Amazon executives squirm over questions about worker injuries at select committee

‘Most employers don’t have to call ambulance 1,400 times in five years’

A photo of HR Directors at Amazon, Jennifer Kearney and Stuart Morgan

Amazon executives tried to dodge questions as MPs grilled them over worker safety issues at the multinational and the lack of up-to-date data on injuries.

“Most employers don’t have to call ambulances 1,400 times in five years,” said Liam Byrne MP, chair of the business and trade select committee.

Byrne also cited a recent report from the US Senate Committee on Health, Education, Labor and Pensions, which, in the words of Senator Bernie Sanders, found that “Amazon accepts injuries to its workers as a cost of doing business”.

In the evidence session examining the government’s new Employment Rights Bill on Tuesday, the select committee questioned HR directors at Amazon, Jennifer Kearney and Stuart Morgan.

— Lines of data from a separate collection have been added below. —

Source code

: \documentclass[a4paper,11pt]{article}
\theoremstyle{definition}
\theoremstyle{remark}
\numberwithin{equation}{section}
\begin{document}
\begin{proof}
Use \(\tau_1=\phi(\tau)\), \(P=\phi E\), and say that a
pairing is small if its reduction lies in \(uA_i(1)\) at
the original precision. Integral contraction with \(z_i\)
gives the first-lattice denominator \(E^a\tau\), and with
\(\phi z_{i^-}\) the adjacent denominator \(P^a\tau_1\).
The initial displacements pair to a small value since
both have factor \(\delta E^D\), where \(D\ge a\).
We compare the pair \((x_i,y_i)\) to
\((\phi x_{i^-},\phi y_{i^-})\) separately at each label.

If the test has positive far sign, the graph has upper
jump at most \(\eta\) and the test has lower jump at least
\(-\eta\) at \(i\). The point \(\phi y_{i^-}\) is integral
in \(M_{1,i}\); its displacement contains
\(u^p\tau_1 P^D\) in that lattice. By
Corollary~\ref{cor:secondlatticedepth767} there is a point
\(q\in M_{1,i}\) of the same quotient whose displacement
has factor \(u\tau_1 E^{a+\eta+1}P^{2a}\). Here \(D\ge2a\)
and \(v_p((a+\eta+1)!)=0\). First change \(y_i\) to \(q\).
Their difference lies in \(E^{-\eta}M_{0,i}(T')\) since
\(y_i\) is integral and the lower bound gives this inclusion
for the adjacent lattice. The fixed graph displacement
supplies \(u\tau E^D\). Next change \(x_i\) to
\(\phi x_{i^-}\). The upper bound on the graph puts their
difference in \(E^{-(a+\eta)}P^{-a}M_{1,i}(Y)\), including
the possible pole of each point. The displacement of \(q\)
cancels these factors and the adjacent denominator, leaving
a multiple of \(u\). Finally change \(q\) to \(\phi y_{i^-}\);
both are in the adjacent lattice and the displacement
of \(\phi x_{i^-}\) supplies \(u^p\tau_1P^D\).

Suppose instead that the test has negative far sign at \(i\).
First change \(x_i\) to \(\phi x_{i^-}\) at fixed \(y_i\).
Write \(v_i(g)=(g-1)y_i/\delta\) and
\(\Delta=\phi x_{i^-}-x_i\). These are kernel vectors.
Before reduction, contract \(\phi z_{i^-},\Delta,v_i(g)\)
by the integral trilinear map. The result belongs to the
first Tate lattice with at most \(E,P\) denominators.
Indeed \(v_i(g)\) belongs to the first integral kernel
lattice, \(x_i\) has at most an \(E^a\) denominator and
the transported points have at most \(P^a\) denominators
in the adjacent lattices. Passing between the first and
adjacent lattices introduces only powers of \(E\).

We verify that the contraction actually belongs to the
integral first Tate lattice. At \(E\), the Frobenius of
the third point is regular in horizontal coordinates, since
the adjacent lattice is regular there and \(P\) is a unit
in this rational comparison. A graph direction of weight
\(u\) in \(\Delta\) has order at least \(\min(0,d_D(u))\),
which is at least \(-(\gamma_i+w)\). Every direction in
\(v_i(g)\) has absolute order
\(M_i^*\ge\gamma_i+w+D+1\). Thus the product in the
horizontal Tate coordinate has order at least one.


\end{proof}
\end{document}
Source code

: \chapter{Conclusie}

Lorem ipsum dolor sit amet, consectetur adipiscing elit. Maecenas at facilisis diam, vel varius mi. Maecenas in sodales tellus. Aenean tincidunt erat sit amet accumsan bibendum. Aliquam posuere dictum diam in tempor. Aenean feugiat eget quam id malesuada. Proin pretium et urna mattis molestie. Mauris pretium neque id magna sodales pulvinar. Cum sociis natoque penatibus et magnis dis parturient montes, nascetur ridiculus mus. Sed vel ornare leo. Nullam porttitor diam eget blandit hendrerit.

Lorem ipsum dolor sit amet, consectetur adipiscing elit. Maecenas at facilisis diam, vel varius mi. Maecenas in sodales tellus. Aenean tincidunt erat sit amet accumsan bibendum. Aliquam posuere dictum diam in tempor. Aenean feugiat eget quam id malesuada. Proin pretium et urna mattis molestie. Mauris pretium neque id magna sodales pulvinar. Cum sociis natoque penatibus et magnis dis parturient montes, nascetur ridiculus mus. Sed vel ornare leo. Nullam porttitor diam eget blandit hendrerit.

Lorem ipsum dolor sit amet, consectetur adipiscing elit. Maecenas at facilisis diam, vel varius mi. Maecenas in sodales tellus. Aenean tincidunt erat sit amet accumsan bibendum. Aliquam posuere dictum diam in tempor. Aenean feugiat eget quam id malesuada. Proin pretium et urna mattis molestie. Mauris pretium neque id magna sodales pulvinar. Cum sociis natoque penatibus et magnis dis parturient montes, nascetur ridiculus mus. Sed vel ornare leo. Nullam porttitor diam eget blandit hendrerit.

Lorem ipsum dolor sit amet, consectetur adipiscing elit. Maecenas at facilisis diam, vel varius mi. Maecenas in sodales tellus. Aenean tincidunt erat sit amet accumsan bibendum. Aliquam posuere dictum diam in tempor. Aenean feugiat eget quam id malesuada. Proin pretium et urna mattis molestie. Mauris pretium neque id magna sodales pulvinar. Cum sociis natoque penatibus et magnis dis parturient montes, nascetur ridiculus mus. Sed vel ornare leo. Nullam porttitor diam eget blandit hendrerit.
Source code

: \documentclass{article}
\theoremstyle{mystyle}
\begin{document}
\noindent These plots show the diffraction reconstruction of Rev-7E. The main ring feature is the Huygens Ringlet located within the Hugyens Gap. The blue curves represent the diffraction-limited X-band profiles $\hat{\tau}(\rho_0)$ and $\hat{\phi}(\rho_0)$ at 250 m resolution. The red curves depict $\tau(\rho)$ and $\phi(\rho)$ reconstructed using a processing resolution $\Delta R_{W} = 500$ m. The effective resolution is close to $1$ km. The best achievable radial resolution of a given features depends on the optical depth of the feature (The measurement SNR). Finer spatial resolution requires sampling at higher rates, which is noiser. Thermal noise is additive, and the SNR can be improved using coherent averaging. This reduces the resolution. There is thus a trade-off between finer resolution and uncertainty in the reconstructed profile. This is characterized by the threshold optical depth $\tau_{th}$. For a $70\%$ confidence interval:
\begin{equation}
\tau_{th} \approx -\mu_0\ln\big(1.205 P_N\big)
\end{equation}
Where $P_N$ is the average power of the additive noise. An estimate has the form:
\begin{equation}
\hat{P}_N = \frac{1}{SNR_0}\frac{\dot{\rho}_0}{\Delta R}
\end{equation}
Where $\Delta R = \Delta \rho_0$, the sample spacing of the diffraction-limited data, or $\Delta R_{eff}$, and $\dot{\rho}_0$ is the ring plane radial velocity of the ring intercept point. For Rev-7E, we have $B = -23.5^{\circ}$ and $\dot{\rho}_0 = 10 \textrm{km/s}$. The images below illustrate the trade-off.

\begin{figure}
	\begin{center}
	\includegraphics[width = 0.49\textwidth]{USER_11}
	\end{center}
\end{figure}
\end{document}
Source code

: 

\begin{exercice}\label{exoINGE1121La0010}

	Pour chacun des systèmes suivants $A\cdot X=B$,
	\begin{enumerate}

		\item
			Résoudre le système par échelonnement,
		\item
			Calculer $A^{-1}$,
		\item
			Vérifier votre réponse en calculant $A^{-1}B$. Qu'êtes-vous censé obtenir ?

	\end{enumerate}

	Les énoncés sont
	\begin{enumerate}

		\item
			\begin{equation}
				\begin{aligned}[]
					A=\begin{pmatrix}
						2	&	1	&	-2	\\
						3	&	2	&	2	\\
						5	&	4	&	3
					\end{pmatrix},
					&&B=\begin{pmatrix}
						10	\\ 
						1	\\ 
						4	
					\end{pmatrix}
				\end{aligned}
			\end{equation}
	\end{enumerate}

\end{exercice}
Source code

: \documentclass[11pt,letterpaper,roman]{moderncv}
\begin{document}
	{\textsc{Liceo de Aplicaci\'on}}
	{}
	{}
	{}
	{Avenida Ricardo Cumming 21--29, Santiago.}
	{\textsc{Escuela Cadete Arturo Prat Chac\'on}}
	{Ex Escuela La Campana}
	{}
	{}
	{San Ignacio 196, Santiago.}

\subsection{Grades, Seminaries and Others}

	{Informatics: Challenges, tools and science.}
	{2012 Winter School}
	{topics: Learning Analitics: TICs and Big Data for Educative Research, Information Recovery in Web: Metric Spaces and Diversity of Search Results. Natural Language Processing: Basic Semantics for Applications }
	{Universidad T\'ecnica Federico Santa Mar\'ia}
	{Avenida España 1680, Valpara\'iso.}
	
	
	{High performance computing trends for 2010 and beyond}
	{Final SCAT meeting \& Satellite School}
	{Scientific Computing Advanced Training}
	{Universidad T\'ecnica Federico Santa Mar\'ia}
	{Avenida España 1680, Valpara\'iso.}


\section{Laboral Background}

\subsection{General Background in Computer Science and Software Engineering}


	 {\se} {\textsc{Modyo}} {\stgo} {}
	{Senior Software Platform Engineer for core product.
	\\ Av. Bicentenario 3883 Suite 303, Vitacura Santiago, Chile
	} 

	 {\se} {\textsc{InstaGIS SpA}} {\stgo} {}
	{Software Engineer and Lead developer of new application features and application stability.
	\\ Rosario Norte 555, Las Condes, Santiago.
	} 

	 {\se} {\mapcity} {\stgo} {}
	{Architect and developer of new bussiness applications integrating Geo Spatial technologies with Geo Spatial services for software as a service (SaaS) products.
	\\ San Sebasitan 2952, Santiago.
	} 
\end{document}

Responding to Byrne’s comments, Kearney said: “I want to point out that we employ 75,000 employees over 100 locations across the entirety of the UK.”

Byrne quashed her argument, stating: “There are 50,000 people who work in the Palace of Westminster each day. We don’t call ambulances 1,400 times over the course of five years.”

Morgan said he hadn’t yet had chance to read the senate report. “At this point in time I’ve not had the opportunity to go through the details of that,” he stated. 

However, he went on to say: “For Amazon, safety is our number one priority. It always has been and always will be.”

He also claimed that “Amazon is 50% safer than other businesses in the sector”. 

Byrne pointed to 2022 data showing 531 injuries per 100,000 people, emphasising that these are the most recent figures available and have not been updated since.

The select committee chair asked Morgan when up-to-date figures will be made available, to which the Amazon executive said the data “is in the process of being updated”. 

He also defended the 2022 data, explaining that 77 million hours were worked that year, and added that up-to-date figures, which are being processed, show “that’s actually one incident every 132 years”. 

Kearney said Amazon is “a great place to work”, based on a survey of workers at the BHX4 Coventry warehouse. 

In response, Lib Dem MP, Joshua Reynolds, questioned: If Amazon is such a great place to work—as you have said, that is what you hear time and again from your team—why have your team in Coventry gone on strike so much?”. 

He repeated his question a further three times, stating that Kearney had not properly answered it. 

Labour MP Antonia Bance highlighted that workers at BHX4 have staged 37 days of industrial action so far.